I’ve been obsessed with Mosaic since I first got to explore the demo in June of last year. This low poly, high style indie spoke about depression, monotony, and burnout in such a subdued, skillful way that it called to memories of some of my darkest days in a haunting and powerful way. Dread built up in my chest as I slowly dragged my character to sit upright in bed, feeling the weight of the simple action, feeling how had he had to struggle against the weight of the world, just to face the day. When Mosaic finally landed on my Switch, I opened it with a surprising amount of trepidation, excited for what I would learn from the experience, while worrying about what impacts it might have on my mood.
Mosaic is, at its best, an aptly named depression simulator featuring a character who floats through life, so burnt out and so lost in the monotony of the routine that his day comes to him in flashes, a mosaic of events, rather than a coherent timeline. It’s lovingly and artfully crafted, and brought back shockingly vivid memories of when I felt like a shell of a person, ghosting my way through seemingly endless workweeks on autopilot. It punctuates this miserable existence with poignant moments of light, inspiration, imagination and hope, as well as darker moments of seeming paranoia, as the character finds glimpses of what seems to be an artificial intelligence intent on destroying all things which make us truly human.
While this narrative is strong, not every aspect of the game shines quite as brightly.
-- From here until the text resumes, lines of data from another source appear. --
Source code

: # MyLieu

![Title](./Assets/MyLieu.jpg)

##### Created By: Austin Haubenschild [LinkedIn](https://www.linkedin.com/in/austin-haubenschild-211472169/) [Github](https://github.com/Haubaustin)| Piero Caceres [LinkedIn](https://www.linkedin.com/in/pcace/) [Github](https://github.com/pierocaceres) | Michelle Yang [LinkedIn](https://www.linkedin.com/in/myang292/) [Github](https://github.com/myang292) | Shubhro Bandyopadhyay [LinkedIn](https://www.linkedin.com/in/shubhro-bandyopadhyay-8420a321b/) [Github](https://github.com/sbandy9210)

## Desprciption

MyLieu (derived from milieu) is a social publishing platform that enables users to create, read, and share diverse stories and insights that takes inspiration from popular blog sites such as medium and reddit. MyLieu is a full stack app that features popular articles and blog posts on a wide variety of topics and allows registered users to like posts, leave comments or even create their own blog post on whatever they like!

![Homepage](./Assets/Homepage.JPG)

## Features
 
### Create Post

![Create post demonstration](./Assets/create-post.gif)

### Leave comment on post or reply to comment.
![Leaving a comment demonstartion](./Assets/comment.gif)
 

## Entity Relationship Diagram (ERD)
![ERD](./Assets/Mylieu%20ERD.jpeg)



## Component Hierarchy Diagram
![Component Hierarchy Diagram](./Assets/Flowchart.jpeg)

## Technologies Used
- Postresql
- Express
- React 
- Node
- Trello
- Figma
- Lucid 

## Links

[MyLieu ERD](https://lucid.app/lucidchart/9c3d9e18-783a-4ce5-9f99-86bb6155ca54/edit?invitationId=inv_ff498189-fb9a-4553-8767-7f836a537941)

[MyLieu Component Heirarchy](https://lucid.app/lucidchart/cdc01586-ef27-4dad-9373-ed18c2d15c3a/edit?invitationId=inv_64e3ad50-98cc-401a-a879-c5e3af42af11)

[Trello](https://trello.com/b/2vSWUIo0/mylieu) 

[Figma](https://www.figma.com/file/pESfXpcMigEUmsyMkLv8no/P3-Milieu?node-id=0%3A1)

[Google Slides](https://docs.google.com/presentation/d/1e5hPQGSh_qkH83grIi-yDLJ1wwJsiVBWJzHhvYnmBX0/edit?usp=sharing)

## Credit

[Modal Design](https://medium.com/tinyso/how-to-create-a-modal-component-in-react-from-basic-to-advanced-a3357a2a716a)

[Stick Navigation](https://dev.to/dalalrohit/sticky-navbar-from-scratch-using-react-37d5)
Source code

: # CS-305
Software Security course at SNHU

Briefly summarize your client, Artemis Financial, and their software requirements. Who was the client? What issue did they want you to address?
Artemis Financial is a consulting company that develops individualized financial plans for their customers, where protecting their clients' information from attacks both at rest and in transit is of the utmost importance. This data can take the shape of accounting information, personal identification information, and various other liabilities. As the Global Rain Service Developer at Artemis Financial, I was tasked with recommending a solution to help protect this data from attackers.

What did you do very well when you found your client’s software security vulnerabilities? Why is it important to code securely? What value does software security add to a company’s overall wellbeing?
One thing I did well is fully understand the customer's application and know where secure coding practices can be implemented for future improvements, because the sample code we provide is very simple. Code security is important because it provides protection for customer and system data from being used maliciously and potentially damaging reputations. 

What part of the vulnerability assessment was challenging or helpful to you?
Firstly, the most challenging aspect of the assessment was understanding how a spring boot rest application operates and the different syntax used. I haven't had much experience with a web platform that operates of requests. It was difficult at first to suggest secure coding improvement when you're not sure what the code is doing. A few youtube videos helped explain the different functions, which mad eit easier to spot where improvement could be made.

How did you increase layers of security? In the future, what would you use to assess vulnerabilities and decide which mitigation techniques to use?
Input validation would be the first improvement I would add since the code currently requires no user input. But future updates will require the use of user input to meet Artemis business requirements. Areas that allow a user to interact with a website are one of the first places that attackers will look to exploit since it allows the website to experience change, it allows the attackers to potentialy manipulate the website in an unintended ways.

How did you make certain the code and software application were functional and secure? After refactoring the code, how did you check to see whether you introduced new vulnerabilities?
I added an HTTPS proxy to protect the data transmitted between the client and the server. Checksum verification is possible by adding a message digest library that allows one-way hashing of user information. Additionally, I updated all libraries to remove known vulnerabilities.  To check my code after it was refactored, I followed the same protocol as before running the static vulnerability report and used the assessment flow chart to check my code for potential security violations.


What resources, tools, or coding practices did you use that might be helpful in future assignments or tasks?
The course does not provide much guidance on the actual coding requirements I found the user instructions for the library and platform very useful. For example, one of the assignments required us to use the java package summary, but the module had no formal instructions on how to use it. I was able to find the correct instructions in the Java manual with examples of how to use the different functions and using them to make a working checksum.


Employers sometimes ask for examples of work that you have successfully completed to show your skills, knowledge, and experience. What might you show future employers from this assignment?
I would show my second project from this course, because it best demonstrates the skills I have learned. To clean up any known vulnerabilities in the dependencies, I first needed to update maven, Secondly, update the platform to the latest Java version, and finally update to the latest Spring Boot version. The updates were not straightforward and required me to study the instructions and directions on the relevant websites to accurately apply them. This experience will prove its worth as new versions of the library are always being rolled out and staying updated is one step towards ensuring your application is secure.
Mechanics, at some points, are so unclear that I had to turn to the Internet, looking at videos and walkthroughs to understand what was supposed to be accomplished with the strange set of tools I found myself manipulating. Even having played through the game three times and watched the playthroughs of two other people, I still am unsure how to activate a ‘loophole’ mechanic inside the job minigame.
At my most cynical, I would describe parts of Mosaic as a walking sim, as the game is determined to get you to the ending, when it really could have been more powerful (and utterly soul-crushing) if it allowed you to fail. As the game progresses, your phone, ever present, ever distracting, if you allow it to be, sends you reminders from the company that your job will be up for termination if you are late four more times… three more times… two more times… I expected the game to penalize me if I took the time to explore, to show up to work late because I took time to find the inspiration which would get me through the day. I wanted to try and find that balance between going straight to work and being on time versus taking the time to pet a stray cat, day dream about a butterfly, or listen to a street musician. This is not the case; you are late to work no matter if you explore or not, and the game will force you to find the important moments of inspiration, allowing you to progress.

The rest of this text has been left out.